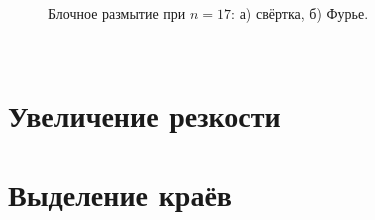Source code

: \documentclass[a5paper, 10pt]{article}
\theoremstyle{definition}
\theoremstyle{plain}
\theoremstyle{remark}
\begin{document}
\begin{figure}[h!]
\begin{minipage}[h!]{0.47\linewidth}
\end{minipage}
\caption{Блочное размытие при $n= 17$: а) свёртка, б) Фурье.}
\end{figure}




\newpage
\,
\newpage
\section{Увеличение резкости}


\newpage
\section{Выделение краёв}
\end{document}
* * * * * * * * *
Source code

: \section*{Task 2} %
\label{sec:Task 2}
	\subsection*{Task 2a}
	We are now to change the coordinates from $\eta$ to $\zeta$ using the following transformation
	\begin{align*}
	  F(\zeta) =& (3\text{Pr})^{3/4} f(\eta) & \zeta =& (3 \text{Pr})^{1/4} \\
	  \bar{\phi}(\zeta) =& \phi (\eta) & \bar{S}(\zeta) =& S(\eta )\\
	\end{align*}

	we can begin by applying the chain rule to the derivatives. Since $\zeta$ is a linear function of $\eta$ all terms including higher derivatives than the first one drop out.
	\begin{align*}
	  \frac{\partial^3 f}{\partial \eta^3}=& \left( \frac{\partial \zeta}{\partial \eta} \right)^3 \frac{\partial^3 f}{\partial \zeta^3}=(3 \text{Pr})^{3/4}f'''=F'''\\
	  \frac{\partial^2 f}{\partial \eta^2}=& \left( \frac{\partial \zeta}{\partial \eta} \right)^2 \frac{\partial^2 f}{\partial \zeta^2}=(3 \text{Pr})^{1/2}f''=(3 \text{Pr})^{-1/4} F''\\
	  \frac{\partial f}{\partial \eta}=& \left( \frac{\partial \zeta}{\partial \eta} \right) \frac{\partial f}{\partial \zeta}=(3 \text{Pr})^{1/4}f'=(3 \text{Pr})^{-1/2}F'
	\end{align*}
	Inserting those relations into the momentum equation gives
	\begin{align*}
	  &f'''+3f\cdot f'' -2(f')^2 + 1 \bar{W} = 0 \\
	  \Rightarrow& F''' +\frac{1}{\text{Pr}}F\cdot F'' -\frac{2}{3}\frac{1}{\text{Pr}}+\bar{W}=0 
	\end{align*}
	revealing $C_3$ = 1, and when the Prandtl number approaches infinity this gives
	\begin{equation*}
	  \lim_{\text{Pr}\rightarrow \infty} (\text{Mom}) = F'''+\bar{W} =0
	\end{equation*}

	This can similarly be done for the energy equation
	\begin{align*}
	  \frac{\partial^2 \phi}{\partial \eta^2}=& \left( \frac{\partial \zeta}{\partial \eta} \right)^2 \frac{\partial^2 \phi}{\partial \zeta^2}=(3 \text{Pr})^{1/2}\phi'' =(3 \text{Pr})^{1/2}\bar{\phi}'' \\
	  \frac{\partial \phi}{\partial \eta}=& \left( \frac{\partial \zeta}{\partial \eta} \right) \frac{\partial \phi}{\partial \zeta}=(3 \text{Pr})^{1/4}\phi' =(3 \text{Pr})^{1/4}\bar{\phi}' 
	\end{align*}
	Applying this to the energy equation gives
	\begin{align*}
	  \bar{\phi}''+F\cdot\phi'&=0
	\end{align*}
* * * * * * * * *
What you will do: For each line above that includes "cdot", make a copy.

Result below:
	  &f'''+3f\cdot f'' -2(f')^2 + 1 \bar{W} = 0 \\
	  \Rightarrow& F''' +\frac{1}{\text{Pr}}F\cdot F'' -\frac{2}{3}\frac{1}{\text{Pr}}+\bar{W}=0 
	  \bar{\phi}''+F\cdot\phi'&=0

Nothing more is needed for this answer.